Requirement – Please write out the line containing "e-process nào đó." and each line after it through the end of the data, exactly, and nothing else.

━━━

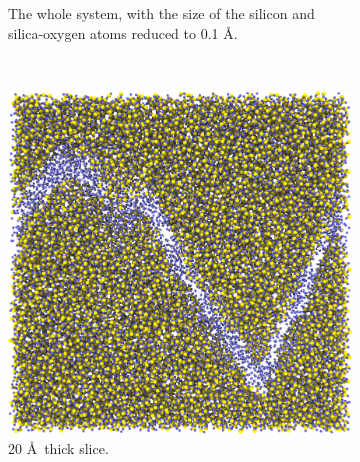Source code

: \begin{figure}[!p]
\begin{subfigure}[t]{\myfigwidth}
        \caption{The whole system, with the size of the silicon and silica-oxygen atoms reduced to 0.1 \AA.}%
    \end{subfigure}%
    \vspace{10pt}\\%
    \begin{subfigure}[t]{\myfigwidth}%
        \centering%
        \includegraphics[width=\textwidth]{images/systems/trimmed-rough_fracture04_05_20ang}%
        \caption{20 \AA\ thick slice.}%
    \end{subfigure}%
    \hfill%
        \begin{subfigure}[t]{\myfigwidth}%
        \centering%

\end{subfigure}
\end{figure}
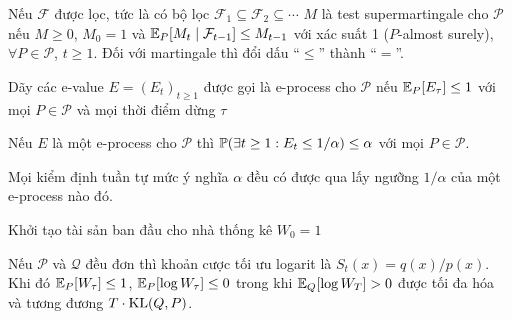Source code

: \begin{frame}
  \begin{defn}
    Nếu $\mathcal{F}$ được lọc, tức là có bộ lọc $\mathcal{F}_1 \subseteq
    \mathcal{F}_2 \subseteq \dotsb$ $M$ là test supermartingale cho
    $\mathcal{P}$ nếu $M \ge 0$, $M_0 = 1$ và $\expect_P[M_t\mid \mathcal{F}_{t
    - 1}] \le M_{t - 1}$ với xác suất 1 ($P$-almost surely), $\forall P \in
    \mathcal{P}$, $t \ge 1$. Đối với martingale thì đổi dấu ``$\le$'' thành
    ``$=$''.
  \end{defn}

  \begin{defn}
    Dãy các e-value $E = (E_t)_{t \ge 1}$ được gọi là e-process cho
    $\mathcal{P}$ nếu $\expect_P[E_\tau] \le 1$ với mọi $P \in \mathcal{P}$ và
    mọi thời điểm dừng $\tau$
  \end{defn}

  \begin{thm}
    Nếu $E$ là một e-process cho $\mathcal{P}$ thì $\prob(\exists t \ge 1 : E_t
    \le 1/\alpha) \le \alpha$ với mọi $P \in \mathcal{P}$.
  \end{thm}

  \begin{thm}
    Mọi kiểm định tuần tự mức ý nghĩa $\alpha$ đều có được qua lấy ngưỡng
    $1/\alpha$ của một e-process nào đó.
  \end{thm}
\end{frame}

\begin{frame}
  \begin{algorithm}[H]
    \caption{Kiểm định qua cá cược: trường hợp $P$ đơn}
    Khởi tạo tài sản ban đầu cho nhà thống kê $W_0 = 1$\;
  \end{algorithm}

  Nếu $\mathcal{P}$ và $\mathcal{Q}$ đều đơn thì khoản cược tối ưu logarit là
  $S_t(x) = q(x) / p(x)$. Khi đó $\expect_P[W_\tau] \le 1$,
  $\expect_P[\log W_\tau] \le 0$ trong khi $\expect_Q[\log W_T] > 0$ được tối
  đa hóa và tương đương $T \cdot \KL(Q, P)$.
\end{frame}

━━━

Solution to this exercise –
    $1/\alpha$ của một e-process nào đó.
  \end{thm}
\end{frame}

\begin{frame}
  \begin{algorithm}[H]
    \caption{Kiểm định qua cá cược: trường hợp $P$ đơn}
    Khởi tạo tài sản ban đầu cho nhà thống kê $W_0 = 1$\;
  \end{algorithm}

  Nếu $\mathcal{P}$ và $\mathcal{Q}$ đều đơn thì khoản cược tối ưu logarit là
  $S_t(x) = q(x) / p(x)$. Khi đó $\expect_P[W_\tau] \le 1$,
  $\expect_P[\log W_\tau] \le 0$ trong khi $\expect_Q[\log W_T] > 0$ được tối
  đa hóa và tương đương $T \cdot \KL(Q, P)$.
\end{frame}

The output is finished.